→ **Assignment**: Your job is to copy all the entries precisely as they stand.

→ **Records contained in a dataset**:
◇ ◇ ◇ ◇ ◇ ◇ ◇

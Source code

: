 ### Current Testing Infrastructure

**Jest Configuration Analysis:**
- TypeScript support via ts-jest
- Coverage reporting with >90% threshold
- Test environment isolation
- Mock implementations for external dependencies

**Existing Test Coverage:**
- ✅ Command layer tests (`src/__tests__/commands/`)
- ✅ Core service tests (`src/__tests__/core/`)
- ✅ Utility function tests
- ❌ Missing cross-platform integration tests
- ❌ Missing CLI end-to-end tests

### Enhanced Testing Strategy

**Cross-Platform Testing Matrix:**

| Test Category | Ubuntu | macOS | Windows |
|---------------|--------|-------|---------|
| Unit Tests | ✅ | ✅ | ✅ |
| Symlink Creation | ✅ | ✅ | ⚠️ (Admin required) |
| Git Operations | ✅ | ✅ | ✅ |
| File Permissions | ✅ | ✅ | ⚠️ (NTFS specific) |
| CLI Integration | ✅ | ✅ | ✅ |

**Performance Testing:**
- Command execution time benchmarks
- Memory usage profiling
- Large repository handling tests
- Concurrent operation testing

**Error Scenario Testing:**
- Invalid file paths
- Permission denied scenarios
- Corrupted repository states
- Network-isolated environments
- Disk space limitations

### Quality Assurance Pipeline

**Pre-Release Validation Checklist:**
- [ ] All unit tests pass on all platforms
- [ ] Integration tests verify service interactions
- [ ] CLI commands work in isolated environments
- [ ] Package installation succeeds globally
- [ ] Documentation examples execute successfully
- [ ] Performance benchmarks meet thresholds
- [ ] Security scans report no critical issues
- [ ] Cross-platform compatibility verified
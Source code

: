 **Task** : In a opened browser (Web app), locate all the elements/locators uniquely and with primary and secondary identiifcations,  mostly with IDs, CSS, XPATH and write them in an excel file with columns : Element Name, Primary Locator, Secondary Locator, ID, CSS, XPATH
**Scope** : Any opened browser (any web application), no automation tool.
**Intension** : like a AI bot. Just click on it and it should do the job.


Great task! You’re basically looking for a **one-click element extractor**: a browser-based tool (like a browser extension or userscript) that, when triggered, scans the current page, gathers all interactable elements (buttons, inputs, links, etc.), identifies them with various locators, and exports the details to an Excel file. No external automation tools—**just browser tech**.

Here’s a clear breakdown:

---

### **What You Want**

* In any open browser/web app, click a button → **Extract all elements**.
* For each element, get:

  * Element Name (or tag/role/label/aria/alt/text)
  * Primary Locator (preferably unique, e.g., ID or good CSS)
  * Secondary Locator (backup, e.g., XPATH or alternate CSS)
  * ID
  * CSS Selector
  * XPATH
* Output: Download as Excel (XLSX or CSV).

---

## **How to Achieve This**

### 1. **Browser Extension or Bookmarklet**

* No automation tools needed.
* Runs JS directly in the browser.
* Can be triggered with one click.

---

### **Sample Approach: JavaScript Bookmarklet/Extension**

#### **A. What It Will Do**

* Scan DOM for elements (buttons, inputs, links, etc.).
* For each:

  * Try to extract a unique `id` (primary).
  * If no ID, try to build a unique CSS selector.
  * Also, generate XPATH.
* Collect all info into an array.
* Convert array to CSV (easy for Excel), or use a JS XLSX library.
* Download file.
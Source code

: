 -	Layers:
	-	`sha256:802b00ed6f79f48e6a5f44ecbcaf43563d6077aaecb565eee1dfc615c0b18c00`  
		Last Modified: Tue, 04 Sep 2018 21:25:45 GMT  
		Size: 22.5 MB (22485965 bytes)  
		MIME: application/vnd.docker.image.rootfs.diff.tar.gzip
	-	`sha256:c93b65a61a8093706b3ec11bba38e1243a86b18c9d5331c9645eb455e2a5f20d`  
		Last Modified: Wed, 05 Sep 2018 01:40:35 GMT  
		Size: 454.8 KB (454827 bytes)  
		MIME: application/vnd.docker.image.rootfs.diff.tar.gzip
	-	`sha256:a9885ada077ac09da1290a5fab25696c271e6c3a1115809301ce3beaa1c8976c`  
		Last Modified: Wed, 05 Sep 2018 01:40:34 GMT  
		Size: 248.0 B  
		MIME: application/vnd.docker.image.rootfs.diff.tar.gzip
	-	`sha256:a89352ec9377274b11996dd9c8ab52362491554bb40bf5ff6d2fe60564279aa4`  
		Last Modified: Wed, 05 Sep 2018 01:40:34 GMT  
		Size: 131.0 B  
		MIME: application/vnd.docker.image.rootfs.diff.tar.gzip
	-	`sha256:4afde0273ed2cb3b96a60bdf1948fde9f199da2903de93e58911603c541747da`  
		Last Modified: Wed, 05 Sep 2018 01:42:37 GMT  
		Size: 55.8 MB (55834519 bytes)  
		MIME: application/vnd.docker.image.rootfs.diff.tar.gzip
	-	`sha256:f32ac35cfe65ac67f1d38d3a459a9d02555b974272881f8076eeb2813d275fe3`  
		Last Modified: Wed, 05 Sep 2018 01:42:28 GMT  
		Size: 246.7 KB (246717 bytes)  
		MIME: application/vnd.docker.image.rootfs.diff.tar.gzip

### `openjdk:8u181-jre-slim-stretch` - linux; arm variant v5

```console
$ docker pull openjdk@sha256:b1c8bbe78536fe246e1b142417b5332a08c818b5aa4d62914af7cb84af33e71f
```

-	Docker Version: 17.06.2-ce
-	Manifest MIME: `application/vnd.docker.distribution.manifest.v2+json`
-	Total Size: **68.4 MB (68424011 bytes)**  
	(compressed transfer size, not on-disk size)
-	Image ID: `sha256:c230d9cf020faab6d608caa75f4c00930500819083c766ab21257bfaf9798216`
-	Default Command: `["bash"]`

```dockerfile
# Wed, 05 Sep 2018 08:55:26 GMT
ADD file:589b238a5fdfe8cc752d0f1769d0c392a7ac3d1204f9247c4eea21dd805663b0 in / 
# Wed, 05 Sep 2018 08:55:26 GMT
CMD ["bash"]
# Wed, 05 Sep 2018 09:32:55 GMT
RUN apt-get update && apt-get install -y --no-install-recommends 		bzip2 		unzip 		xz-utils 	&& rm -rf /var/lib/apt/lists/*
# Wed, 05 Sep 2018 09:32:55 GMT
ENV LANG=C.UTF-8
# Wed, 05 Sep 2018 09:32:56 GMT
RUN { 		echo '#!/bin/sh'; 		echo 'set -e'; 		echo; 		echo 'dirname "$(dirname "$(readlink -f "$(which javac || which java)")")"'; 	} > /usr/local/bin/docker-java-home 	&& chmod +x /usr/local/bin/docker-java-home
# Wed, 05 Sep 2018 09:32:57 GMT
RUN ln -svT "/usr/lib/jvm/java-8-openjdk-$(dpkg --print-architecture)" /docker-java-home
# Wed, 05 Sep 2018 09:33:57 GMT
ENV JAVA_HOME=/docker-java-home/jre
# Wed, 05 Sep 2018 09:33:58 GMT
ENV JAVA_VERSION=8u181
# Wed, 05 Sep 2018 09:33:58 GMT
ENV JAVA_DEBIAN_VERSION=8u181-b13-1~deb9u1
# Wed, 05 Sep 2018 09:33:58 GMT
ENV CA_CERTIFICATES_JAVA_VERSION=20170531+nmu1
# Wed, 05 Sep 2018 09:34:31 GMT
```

◇ ◇ ◇ ◇ ◇ ◇ ◇

→ **Reply to the exercise**:
Source code

: ### Current Testing Infrastructure

**Jest Configuration Analysis:**
- TypeScript support via ts-jest
- Coverage reporting with >90% threshold
- Test environment isolation
- Mock implementations for external dependencies

**Existing Test Coverage:**
- ✅ Command layer tests (`src/__tests__/commands/`)
- ✅ Core service tests (`src/__tests__/core/`)
- ✅ Utility function tests
- ❌ Missing cross-platform integration tests
- ❌ Missing CLI end-to-end tests

### Enhanced Testing Strategy

**Cross-Platform Testing Matrix:**

| Test Category | Ubuntu | macOS | Windows |
|---------------|--------|-------|---------|
| Unit Tests | ✅ | ✅ | ✅ |
| Symlink Creation | ✅ | ✅ | ⚠️ (Admin required) |
| Git Operations | ✅ | ✅ | ✅ |
| File Permissions | ✅ | ✅ | ⚠️ (NTFS specific) |
| CLI Integration | ✅ | ✅ | ✅ |

**Performance Testing:**
- Command execution time benchmarks
- Memory usage profiling
- Large repository handling tests
- Concurrent operation testing

**Error Scenario Testing:**
- Invalid file paths
- Permission denied scenarios
- Corrupted repository states
- Network-isolated environments
- Disk space limitations

### Quality Assurance Pipeline

**Pre-Release Validation Checklist:**
- [ ] All unit tests pass on all platforms
- [ ] Integration tests verify service interactions
- [ ] CLI commands work in isolated environments
- [ ] Package installation succeeds globally
- [ ] Documentation examples execute successfully
- [ ] Performance benchmarks meet thresholds
- [ ] Security scans report no critical issues
- [ ] Cross-platform compatibility verified
Source code

: **Task** : In a opened browser (Web app), locate all the elements/locators uniquely and with primary and secondary identiifcations,  mostly with IDs, CSS, XPATH and write them in an excel file with columns : Element Name, Primary Locator, Secondary Locator, ID, CSS, XPATH
**Scope** : Any opened browser (any web application), no automation tool.
**Intension** : like a AI bot. Just click on it and it should do the job.


Great task! You’re basically looking for a **one-click element extractor**: a browser-based tool (like a browser extension or userscript) that, when triggered, scans the current page, gathers all interactable elements (buttons, inputs, links, etc.), identifies them with various locators, and exports the details to an Excel file. No external automation tools—**just browser tech**.

Here’s a clear breakdown:

---

### **What You Want**

* In any open browser/web app, click a button → **Extract all elements**.
* For each element, get:

  * Element Name (or tag/role/label/aria/alt/text)
  * Primary Locator (preferably unique, e.g., ID or good CSS)
  * Secondary Locator (backup, e.g., XPATH or alternate CSS)
  * ID
  * CSS Selector
  * XPATH
* Output: Download as Excel (XLSX or CSV).

---

## **How to Achieve This**

### 1. **Browser Extension or Bookmarklet**

* No automation tools needed.
* Runs JS directly in the browser.
* Can be triggered with one click.

---

### **Sample Approach: JavaScript Bookmarklet/Extension**

#### **A. What It Will Do**

* Scan DOM for elements (buttons, inputs, links, etc.).
* For each:

  * Try to extract a unique `id` (primary).
  * If no ID, try to build a unique CSS selector.
  * Also, generate XPATH.
* Collect all info into an array.
* Convert array to CSV (easy for Excel), or use a JS XLSX library.
* Download file.
Source code

: -	Layers:
	-	`sha256:802b00ed6f79f48e6a5f44ecbcaf43563d6077aaecb565eee1dfc615c0b18c00`  
		Last Modified: Tue, 04 Sep 2018 21:25:45 GMT  
		Size: 22.5 MB (22485965 bytes)  
		MIME: application/vnd.docker.image.rootfs.diff.tar.gzip
	-	`sha256:c93b65a61a8093706b3ec11bba38e1243a86b18c9d5331c9645eb455e2a5f20d`  
		Last Modified: Wed, 05 Sep 2018 01:40:35 GMT  
		Size: 454.8 KB (454827 bytes)  
		MIME: application/vnd.docker.image.rootfs.diff.tar.gzip
	-	`sha256:a9885ada077ac09da1290a5fab25696c271e6c3a1115809301ce3beaa1c8976c`  
		Last Modified: Wed, 05 Sep 2018 01:40:34 GMT  
		Size: 248.0 B  
		MIME: application/vnd.docker.image.rootfs.diff.tar.gzip
	-	`sha256:a89352ec9377274b11996dd9c8ab52362491554bb40bf5ff6d2fe60564279aa4`  
		Last Modified: Wed, 05 Sep 2018 01:40:34 GMT  
		Size: 131.0 B  
		MIME: application/vnd.docker.image.rootfs.diff.tar.gzip
	-	`sha256:4afde0273ed2cb3b96a60bdf1948fde9f199da2903de93e58911603c541747da`  
		Last Modified: Wed, 05 Sep 2018 01:42:37 GMT  
		Size: 55.8 MB (55834519 bytes)  
		MIME: application/vnd.docker.image.rootfs.diff.tar.gzip
	-	`sha256:f32ac35cfe65ac67f1d38d3a459a9d02555b974272881f8076eeb2813d275fe3`  
		Last Modified: Wed, 05 Sep 2018 01:42:28 GMT  
		Size: 246.7 KB (246717 bytes)  
		MIME: application/vnd.docker.image.rootfs.diff.tar.gzip

### `openjdk:8u181-jre-slim-stretch` - linux; arm variant v5

```console
$ docker pull openjdk@sha256:b1c8bbe78536fe246e1b142417b5332a08c818b5aa4d62914af7cb84af33e71f
```

-	Docker Version: 17.06.2-ce
-	Manifest MIME: `application/vnd.docker.distribution.manifest.v2+json`
-	Total Size: **68.4 MB (68424011 bytes)**  
	(compressed transfer size, not on-disk size)
-	Image ID: `sha256:c230d9cf020faab6d608caa75f4c00930500819083c766ab21257bfaf9798216`
-	Default Command: `["bash"]`

```dockerfile
# Wed, 05 Sep 2018 08:55:26 GMT
ADD file:589b238a5fdfe8cc752d0f1769d0c392a7ac3d1204f9247c4eea21dd805663b0 in / 
# Wed, 05 Sep 2018 08:55:26 GMT
CMD ["bash"]
# Wed, 05 Sep 2018 09:32:55 GMT
RUN apt-get update && apt-get install -y --no-install-recommends 		bzip2 		unzip 		xz-utils 	&& rm -rf /var/lib/apt/lists/*
# Wed, 05 Sep 2018 09:32:55 GMT
ENV LANG=C.UTF-8
# Wed, 05 Sep 2018 09:32:56 GMT
RUN { 		echo '#!/bin/sh'; 		echo 'set -e'; 		echo; 		echo 'dirname "$(dirname "$(readlink -f "$(which javac || which java)")")"'; 	} > /usr/local/bin/docker-java-home 	&& chmod +x /usr/local/bin/docker-java-home
# Wed, 05 Sep 2018 09:32:57 GMT
RUN ln -svT "/usr/lib/jvm/java-8-openjdk-$(dpkg --print-architecture)" /docker-java-home
# Wed, 05 Sep 2018 09:33:57 GMT
ENV JAVA_HOME=/docker-java-home/jre
# Wed, 05 Sep 2018 09:33:58 GMT
ENV JAVA_VERSION=8u181
# Wed, 05 Sep 2018 09:33:58 GMT
ENV JAVA_DEBIAN_VERSION=8u181-b13-1~deb9u1
# Wed, 05 Sep 2018 09:33:58 GMT
ENV CA_CERTIFICATES_JAVA_VERSION=20170531+nmu1
# Wed, 05 Sep 2018 09:34:31 GMT
```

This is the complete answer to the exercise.